BEGIN Data for review

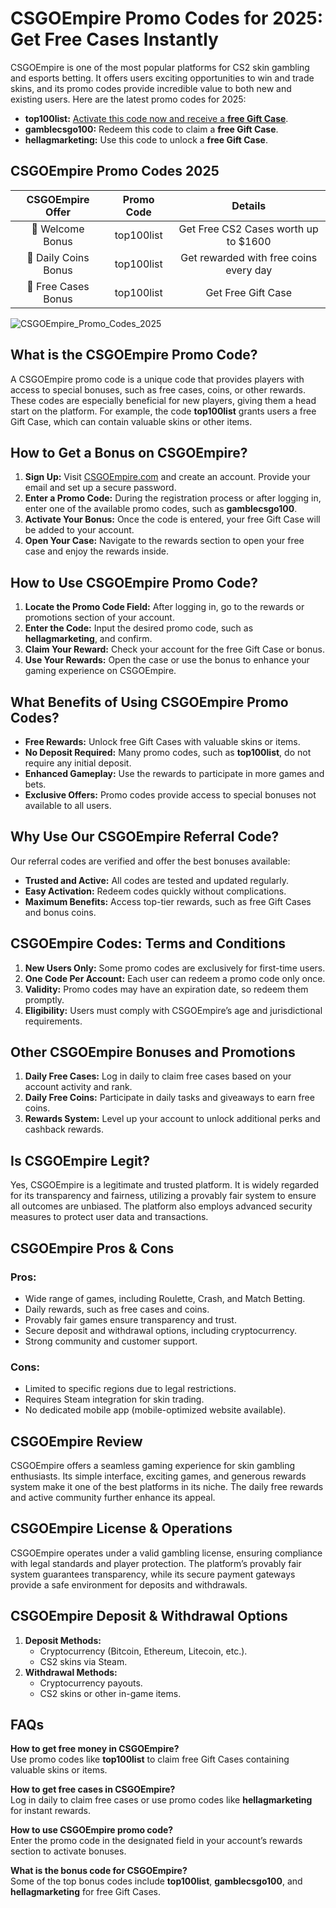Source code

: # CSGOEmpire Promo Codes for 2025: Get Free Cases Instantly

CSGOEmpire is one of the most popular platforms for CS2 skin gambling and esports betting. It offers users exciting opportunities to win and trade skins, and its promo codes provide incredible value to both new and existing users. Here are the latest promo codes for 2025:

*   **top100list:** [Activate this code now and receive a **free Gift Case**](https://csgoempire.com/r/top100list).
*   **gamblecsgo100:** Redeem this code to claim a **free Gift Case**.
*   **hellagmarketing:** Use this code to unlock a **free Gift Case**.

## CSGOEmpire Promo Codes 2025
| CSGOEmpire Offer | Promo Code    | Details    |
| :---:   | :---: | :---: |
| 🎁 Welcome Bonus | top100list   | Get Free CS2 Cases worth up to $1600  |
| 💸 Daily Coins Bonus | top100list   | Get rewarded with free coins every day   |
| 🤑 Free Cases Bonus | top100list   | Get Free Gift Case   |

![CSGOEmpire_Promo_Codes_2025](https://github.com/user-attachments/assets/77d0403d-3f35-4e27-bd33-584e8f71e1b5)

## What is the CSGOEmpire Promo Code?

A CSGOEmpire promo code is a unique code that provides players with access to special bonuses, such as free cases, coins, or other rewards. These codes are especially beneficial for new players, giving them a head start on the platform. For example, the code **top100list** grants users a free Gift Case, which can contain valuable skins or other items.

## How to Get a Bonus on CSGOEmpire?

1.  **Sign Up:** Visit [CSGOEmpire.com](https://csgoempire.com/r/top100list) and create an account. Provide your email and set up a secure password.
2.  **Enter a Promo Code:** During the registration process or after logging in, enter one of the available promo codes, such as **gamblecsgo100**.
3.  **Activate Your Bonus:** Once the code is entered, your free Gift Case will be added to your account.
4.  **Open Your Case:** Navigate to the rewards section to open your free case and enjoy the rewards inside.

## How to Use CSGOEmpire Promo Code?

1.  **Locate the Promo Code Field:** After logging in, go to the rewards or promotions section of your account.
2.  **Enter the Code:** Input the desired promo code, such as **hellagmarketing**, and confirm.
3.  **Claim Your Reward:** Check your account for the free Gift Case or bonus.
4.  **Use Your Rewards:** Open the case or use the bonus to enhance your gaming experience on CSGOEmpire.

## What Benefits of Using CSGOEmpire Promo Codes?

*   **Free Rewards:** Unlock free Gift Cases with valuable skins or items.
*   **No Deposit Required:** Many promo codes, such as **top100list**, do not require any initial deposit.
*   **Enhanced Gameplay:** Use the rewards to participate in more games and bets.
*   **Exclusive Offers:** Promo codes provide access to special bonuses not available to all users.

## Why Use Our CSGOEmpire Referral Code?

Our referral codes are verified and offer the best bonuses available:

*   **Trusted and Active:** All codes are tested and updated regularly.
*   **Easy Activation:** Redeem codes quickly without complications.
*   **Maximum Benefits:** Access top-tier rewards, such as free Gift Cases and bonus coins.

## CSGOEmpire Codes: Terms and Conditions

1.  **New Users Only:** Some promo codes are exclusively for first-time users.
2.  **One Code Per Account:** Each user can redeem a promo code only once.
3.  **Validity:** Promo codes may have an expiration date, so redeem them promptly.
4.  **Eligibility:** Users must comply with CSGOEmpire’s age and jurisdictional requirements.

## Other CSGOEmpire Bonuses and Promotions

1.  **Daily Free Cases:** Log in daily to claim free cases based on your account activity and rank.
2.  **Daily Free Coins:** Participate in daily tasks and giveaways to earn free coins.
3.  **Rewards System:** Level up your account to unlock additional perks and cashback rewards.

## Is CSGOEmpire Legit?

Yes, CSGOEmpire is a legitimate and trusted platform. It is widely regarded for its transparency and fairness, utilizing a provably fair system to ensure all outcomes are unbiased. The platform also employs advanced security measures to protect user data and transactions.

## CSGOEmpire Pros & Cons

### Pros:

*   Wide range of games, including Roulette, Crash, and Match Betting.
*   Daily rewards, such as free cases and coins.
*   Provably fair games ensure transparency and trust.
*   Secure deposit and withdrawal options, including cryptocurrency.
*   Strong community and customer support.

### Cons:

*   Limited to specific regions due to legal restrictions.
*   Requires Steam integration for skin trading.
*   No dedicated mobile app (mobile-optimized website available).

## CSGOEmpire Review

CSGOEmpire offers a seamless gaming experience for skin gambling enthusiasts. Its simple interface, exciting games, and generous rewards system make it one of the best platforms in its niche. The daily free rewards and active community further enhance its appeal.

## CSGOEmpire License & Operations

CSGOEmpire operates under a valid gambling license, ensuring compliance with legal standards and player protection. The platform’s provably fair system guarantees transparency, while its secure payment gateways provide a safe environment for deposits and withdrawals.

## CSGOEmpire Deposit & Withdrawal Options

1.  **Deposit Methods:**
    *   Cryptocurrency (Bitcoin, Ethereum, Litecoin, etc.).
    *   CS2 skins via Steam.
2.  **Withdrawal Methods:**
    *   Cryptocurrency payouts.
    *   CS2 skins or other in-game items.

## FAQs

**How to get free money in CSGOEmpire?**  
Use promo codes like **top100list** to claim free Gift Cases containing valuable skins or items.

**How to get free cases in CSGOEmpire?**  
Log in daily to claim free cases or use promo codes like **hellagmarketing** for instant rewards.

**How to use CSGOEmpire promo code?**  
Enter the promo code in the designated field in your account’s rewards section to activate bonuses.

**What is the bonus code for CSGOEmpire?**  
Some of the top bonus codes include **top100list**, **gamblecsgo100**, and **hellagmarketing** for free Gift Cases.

END Data for review
BEGIN Data for review

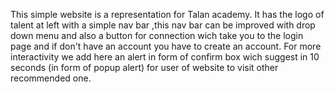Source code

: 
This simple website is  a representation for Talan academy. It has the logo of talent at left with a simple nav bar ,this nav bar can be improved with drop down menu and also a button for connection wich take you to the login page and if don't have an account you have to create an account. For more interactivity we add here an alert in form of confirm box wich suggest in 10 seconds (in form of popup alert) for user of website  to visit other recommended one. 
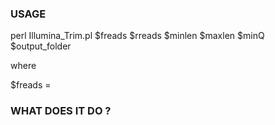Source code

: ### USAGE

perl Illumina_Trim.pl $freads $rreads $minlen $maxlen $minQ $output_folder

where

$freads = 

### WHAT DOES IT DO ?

END Data for review
BEGIN Data for review

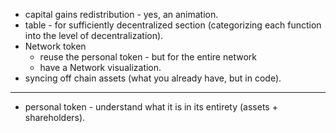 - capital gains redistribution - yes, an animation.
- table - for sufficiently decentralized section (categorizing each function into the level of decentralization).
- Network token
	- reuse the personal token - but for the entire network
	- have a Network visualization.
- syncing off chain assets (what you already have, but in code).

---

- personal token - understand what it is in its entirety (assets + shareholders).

END Data for review

Assignment: Give back exactly the lines above starting at the line where "money in CSGOEmpire?**" appears and ending at the line where "Some of the" appears, both included, with no other lines.

Completed exercise:
**How to get free money in CSGOEmpire?**  
Use promo codes like **top100list** to claim free Gift Cases containing valuable skins or items.

**How to get free cases in CSGOEmpire?**  
Log in daily to claim free cases or use promo codes like **hellagmarketing** for instant rewards.

**How to use CSGOEmpire promo code?**  
Enter the promo code in the designated field in your account’s rewards section to activate bonuses.

**What is the bonus code for CSGOEmpire?**  
Some of the top bonus codes include **top100list**, **gamblecsgo100**, and **hellagmarketing** for free Gift Cases.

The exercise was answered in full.